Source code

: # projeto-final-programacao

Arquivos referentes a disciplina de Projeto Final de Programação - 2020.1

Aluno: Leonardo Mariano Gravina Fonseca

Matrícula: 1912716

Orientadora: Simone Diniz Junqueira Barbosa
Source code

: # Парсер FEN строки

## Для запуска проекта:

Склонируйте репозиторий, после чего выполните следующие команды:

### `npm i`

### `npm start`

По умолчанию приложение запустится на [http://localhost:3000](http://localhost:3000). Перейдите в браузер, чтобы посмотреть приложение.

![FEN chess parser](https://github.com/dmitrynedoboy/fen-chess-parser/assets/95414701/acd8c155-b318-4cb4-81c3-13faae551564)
...
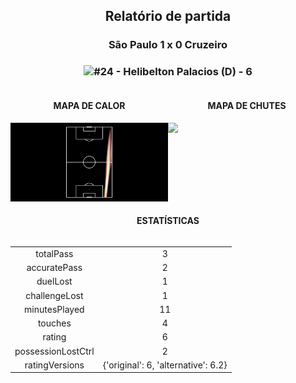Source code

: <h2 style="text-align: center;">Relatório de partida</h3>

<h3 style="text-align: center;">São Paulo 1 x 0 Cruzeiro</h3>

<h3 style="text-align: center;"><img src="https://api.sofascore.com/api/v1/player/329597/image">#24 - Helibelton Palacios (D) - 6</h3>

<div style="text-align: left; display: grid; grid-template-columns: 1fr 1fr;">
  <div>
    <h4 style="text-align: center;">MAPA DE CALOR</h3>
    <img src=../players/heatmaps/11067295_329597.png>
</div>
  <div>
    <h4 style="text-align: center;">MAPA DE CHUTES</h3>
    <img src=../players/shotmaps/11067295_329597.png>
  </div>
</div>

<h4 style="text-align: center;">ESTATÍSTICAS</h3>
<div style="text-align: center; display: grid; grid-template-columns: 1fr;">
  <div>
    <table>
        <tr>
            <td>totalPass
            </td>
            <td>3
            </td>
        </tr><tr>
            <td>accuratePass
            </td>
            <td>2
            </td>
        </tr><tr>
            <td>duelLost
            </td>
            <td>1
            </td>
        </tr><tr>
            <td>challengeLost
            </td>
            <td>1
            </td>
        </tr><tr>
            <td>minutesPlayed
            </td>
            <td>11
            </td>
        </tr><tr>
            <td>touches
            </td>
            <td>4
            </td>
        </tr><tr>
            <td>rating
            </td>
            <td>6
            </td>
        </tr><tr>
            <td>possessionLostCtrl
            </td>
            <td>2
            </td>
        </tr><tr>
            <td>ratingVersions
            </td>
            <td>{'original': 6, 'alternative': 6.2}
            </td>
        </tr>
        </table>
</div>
...
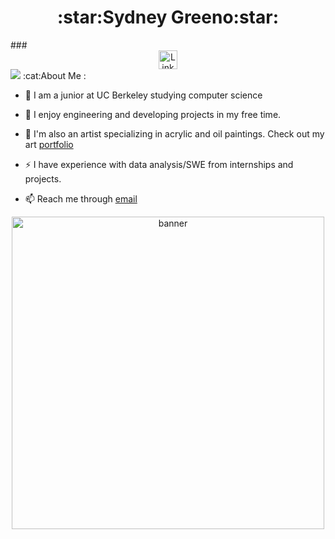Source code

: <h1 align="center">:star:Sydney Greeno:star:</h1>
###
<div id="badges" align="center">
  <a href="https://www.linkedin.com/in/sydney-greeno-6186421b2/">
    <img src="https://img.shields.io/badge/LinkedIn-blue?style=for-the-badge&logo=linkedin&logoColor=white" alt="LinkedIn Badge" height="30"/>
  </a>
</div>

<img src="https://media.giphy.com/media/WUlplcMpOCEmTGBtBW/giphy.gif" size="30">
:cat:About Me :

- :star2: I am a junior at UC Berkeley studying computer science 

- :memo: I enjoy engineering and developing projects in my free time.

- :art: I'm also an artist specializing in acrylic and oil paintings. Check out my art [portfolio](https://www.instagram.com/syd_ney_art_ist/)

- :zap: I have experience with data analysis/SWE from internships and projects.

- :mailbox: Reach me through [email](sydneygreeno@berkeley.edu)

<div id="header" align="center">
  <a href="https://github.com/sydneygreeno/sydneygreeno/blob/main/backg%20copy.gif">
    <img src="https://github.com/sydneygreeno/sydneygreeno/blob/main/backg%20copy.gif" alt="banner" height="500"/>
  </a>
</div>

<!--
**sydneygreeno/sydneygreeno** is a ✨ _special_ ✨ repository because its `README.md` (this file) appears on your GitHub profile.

» **Task statement**:
All lines of the records above that carry the word "href" should be listed.

» **Solution**:
  <a href="https://www.linkedin.com/in/sydney-greeno-6186421b2/">
  <a href="https://github.com/sydneygreeno/sydneygreeno/blob/main/backg%20copy.gif">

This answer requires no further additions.